Every line of the data below that holds the string "fișierul" needs to be reported.

──────── EXCERPTED DATA

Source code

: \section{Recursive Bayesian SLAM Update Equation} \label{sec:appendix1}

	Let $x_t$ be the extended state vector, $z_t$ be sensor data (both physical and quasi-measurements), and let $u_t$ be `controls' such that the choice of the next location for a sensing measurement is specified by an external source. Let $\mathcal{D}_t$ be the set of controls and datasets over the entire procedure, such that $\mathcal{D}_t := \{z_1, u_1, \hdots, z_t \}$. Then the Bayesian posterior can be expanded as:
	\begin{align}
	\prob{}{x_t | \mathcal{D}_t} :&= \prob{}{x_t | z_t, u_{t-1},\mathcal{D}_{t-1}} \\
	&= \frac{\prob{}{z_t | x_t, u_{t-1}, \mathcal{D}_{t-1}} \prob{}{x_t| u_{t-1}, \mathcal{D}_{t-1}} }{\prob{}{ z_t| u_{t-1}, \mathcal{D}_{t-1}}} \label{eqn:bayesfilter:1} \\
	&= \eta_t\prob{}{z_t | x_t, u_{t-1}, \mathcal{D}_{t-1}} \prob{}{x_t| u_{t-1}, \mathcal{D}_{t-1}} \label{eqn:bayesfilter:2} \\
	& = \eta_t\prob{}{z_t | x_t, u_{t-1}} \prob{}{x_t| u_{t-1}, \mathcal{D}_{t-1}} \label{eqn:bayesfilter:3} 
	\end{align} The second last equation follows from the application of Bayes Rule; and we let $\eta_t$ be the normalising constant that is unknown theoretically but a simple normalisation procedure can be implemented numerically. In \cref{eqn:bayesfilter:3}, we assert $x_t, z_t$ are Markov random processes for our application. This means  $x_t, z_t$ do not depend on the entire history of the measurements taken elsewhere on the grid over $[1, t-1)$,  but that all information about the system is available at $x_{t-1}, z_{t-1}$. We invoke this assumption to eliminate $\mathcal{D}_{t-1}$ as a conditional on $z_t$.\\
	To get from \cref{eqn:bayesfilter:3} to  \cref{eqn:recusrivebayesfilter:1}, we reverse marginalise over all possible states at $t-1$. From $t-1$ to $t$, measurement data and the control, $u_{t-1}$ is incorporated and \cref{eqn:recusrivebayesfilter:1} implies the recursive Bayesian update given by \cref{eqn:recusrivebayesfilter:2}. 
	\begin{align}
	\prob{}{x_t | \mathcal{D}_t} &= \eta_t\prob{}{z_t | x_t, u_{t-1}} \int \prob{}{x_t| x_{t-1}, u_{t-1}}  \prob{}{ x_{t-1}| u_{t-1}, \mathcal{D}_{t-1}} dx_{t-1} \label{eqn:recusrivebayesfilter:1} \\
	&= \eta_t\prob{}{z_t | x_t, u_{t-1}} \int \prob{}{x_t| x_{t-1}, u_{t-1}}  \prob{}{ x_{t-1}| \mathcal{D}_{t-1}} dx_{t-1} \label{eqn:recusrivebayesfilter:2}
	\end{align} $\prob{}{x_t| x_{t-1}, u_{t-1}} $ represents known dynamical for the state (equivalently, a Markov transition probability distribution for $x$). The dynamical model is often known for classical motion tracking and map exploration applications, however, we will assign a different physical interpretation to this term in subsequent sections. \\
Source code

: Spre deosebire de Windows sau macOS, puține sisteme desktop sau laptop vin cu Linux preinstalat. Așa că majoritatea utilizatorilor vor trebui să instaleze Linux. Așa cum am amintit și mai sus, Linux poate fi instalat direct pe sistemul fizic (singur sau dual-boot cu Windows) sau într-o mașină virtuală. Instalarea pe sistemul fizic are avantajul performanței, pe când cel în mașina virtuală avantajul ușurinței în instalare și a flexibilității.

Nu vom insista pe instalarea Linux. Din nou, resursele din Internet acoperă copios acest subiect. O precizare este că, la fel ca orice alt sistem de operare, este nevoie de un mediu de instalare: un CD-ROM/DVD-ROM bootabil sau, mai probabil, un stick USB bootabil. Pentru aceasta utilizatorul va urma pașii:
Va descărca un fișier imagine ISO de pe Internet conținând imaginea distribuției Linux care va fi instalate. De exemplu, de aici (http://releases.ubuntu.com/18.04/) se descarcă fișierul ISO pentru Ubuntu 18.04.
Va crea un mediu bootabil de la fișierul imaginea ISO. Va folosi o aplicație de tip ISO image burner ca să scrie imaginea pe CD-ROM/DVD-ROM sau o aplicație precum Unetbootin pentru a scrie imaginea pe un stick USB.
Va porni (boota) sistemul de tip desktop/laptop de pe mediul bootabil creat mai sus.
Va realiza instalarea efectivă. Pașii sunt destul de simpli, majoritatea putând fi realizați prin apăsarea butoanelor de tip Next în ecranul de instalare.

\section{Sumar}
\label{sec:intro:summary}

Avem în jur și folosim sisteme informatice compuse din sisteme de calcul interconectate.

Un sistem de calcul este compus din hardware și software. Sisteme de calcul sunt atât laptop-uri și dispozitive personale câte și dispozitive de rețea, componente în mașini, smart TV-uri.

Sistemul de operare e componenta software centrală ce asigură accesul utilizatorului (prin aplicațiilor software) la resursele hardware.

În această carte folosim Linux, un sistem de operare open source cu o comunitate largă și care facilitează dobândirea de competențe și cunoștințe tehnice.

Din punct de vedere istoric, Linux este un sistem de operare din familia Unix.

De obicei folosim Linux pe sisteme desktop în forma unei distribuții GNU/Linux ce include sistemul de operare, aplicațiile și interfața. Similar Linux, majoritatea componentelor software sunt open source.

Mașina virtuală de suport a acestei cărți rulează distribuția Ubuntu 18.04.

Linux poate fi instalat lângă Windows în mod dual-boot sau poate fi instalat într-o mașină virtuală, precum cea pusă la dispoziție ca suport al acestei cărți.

────────────────

_RESPONSE TO THE TASK:_
Va descărca un fișier imagine ISO de pe Internet conținând imaginea distribuției Linux care va fi instalate. De exemplu, de aici (http://releases.ubuntu.com/18.04/) se descarcă fișierul ISO pentru Ubuntu 18.04.
Va crea un mediu bootabil de la fișierul imaginea ISO. Va folosi o aplicație de tip ISO image burner ca să scrie imaginea pe CD-ROM/DVD-ROM sau o aplicație precum Unetbootin pentru a scrie imaginea pe un stick USB.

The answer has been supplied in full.